# [Exercise goal]
Write every line below out again, exactly as given, but leave out the pictures.

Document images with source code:
┏━━
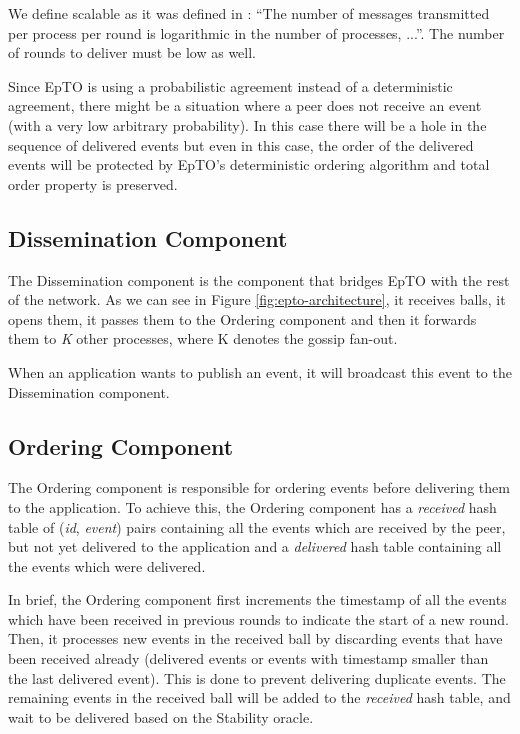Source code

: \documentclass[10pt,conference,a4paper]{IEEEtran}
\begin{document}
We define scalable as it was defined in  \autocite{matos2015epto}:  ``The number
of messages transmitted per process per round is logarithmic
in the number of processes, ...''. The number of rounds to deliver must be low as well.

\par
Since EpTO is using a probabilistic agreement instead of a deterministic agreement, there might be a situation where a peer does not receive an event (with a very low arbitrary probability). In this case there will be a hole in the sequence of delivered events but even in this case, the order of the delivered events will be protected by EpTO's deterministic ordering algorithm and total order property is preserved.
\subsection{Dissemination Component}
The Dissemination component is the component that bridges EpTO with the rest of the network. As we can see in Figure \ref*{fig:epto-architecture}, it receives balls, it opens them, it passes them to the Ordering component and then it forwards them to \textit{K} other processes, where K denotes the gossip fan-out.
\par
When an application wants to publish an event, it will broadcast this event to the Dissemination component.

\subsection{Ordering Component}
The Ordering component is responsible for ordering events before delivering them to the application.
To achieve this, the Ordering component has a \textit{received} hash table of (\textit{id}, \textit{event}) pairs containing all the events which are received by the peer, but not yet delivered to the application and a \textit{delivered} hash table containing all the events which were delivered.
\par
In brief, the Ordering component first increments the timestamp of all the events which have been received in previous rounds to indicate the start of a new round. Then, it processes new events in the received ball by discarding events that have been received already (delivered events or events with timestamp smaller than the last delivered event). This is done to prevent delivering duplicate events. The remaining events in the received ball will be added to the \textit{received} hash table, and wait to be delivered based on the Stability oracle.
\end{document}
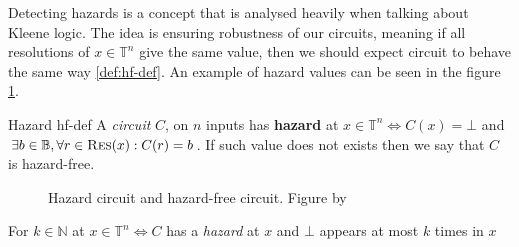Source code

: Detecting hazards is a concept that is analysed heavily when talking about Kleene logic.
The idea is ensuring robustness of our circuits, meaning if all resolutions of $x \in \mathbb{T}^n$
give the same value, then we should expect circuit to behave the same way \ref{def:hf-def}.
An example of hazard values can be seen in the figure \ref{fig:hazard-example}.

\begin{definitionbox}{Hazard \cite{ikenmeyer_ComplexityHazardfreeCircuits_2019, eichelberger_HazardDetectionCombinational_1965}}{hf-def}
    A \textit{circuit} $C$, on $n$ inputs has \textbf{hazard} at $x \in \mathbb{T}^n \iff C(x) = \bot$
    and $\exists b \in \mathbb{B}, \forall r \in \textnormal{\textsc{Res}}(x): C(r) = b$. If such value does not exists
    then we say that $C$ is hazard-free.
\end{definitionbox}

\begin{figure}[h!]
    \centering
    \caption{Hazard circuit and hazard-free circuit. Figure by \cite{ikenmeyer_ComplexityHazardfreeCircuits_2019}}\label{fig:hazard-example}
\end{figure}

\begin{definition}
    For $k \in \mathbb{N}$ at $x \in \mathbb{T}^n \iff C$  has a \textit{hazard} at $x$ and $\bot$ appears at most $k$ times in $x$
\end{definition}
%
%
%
┗━━
# [Exercise output]
Source code

: \documentclass[10pt,conference,a4paper]{IEEEtran}
\begin{document}
We define scalable as it was defined in  \autocite{matos2015epto}:  ``The number
of messages transmitted per process per round is logarithmic
in the number of processes, ...''. The number of rounds to deliver must be low as well.

\par
Since EpTO is using a probabilistic agreement instead of a deterministic agreement, there might be a situation where a peer does not receive an event (with a very low arbitrary probability). In this case there will be a hole in the sequence of delivered events but even in this case, the order of the delivered events will be protected by EpTO's deterministic ordering algorithm and total order property is preserved.
\subsection{Dissemination Component}
The Dissemination component is the component that bridges EpTO with the rest of the network. As we can see in Figure \ref*{fig:epto-architecture}, it receives balls, it opens them, it passes them to the Ordering component and then it forwards them to \textit{K} other processes, where K denotes the gossip fan-out.
\par
When an application wants to publish an event, it will broadcast this event to the Dissemination component.

\subsection{Ordering Component}
The Ordering component is responsible for ordering events before delivering them to the application.
To achieve this, the Ordering component has a \textit{received} hash table of (\textit{id}, \textit{event}) pairs containing all the events which are received by the peer, but not yet delivered to the application and a \textit{delivered} hash table containing all the events which were delivered.
\par
In brief, the Ordering component first increments the timestamp of all the events which have been received in previous rounds to indicate the start of a new round. Then, it processes new events in the received ball by discarding events that have been received already (delivered events or events with timestamp smaller than the last delivered event). This is done to prevent delivering duplicate events. The remaining events in the received ball will be added to the \textit{received} hash table, and wait to be delivered based on the Stability oracle.
\end{document}
Source code

: Detecting hazards is a concept that is analysed heavily when talking about Kleene logic.
The idea is ensuring robustness of our circuits, meaning if all resolutions of $x \in \mathbb{T}^n$
give the same value, then we should expect circuit to behave the same way \ref{def:hf-def}.
An example of hazard values can be seen in the figure \ref{fig:hazard-example}.

\begin{definitionbox}{Hazard \cite{ikenmeyer_ComplexityHazardfreeCircuits_2019, eichelberger_HazardDetectionCombinational_1965}}{hf-def}
    A \textit{circuit} $C$, on $n$ inputs has \textbf{hazard} at $x \in \mathbb{T}^n \iff C(x) = \bot$
    and $\exists b \in \mathbb{B}, \forall r \in \textnormal{\textsc{Res}}(x): C(r) = b$. If such value does not exists
    then we say that $C$ is hazard-free.
\end{definitionbox}

\begin{figure}[h!]
    \centering
    \caption{Hazard circuit and hazard-free circuit. Figure by \cite{ikenmeyer_ComplexityHazardfreeCircuits_2019}}\label{fig:hazard-example}
\end{figure}

\begin{definition}
    For $k \in \mathbb{N}$ at $x \in \mathbb{T}^n \iff C$  has a \textit{hazard} at $x$ and $\bot$ appears at most $k$ times in $x$
\end{definition}
%
%
%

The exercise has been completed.